◆ Exercise goal
In the entries below, find the string "making" and return each line holding it.

[Collected data]

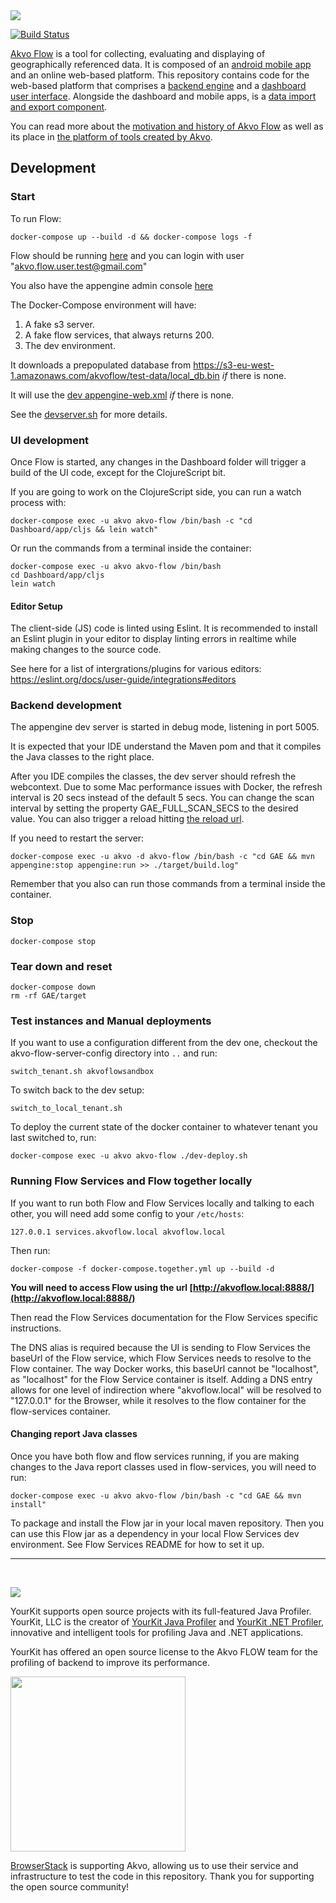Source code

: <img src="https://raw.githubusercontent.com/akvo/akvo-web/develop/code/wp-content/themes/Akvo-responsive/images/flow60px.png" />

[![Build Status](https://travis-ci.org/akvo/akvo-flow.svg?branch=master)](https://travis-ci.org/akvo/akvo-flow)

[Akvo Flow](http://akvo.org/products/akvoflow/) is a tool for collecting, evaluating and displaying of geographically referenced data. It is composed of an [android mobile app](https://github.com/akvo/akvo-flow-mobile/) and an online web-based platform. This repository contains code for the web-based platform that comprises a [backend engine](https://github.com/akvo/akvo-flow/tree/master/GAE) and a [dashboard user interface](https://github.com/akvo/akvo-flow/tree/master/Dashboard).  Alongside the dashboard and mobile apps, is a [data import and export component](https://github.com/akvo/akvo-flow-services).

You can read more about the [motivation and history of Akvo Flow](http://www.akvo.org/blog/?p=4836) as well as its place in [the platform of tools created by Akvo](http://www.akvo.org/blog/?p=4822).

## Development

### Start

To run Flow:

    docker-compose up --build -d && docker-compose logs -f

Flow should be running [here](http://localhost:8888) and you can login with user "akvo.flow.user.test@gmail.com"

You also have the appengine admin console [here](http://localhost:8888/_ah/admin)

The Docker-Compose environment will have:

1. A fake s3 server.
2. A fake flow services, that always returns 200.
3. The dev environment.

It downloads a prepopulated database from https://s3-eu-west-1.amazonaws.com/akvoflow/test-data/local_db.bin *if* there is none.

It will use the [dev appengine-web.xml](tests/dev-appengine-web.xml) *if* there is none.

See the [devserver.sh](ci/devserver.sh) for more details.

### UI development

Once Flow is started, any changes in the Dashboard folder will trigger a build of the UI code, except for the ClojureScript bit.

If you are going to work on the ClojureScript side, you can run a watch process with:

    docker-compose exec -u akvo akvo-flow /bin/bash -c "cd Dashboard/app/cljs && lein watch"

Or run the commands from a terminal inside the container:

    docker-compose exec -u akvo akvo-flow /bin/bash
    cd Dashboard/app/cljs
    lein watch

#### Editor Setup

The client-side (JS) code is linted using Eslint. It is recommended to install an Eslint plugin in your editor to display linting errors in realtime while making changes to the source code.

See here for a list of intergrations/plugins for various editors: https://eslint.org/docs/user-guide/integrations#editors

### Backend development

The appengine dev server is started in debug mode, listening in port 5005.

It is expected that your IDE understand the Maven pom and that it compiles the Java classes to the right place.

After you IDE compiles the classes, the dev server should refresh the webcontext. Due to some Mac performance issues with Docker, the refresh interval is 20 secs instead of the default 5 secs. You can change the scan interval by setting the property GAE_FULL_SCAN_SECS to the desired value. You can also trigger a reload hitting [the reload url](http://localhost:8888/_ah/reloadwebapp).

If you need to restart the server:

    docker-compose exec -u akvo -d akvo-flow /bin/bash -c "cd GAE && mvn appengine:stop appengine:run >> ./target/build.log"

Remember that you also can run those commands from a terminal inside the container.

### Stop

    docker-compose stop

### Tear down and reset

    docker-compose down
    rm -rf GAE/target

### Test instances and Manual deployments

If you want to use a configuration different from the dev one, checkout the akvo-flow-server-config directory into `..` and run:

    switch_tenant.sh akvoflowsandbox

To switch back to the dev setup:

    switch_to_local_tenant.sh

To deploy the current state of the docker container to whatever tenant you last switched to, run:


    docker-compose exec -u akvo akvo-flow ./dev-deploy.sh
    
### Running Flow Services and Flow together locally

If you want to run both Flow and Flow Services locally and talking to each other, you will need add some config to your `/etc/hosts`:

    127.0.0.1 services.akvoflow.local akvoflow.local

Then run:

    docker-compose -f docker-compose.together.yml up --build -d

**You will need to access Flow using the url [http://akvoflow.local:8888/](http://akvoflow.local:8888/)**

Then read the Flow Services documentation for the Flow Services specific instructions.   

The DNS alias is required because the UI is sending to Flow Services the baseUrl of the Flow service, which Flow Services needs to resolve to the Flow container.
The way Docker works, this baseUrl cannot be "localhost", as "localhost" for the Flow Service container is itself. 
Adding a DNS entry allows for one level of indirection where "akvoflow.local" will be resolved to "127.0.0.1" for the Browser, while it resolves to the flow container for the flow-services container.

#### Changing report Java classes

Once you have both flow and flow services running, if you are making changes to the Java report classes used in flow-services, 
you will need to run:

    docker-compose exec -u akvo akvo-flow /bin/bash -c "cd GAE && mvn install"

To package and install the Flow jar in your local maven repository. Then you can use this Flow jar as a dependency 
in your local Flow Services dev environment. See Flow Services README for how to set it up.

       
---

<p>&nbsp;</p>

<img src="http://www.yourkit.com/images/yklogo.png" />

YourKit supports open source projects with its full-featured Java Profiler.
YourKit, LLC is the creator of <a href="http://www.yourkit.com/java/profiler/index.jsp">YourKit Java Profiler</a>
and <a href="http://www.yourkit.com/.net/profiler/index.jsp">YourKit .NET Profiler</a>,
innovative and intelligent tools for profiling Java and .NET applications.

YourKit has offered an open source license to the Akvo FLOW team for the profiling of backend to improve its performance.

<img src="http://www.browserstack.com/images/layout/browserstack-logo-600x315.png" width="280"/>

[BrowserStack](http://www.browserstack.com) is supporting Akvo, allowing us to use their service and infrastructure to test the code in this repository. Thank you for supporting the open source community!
* * *
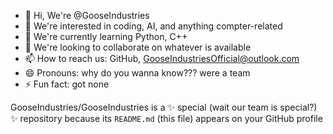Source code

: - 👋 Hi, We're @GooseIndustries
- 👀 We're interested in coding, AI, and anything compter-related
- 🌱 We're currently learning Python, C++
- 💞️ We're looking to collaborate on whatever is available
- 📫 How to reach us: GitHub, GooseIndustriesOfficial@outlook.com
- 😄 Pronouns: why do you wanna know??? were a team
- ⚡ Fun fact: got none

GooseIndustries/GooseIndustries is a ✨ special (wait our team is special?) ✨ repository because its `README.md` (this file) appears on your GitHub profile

◆ Solution
The client-side (JS) code is linted using Eslint. It is recommended to install an Eslint plugin in your editor to display linting errors in realtime while making changes to the source code.
Once you have both flow and flow services running, if you are making changes to the Java report classes used in flow-services, 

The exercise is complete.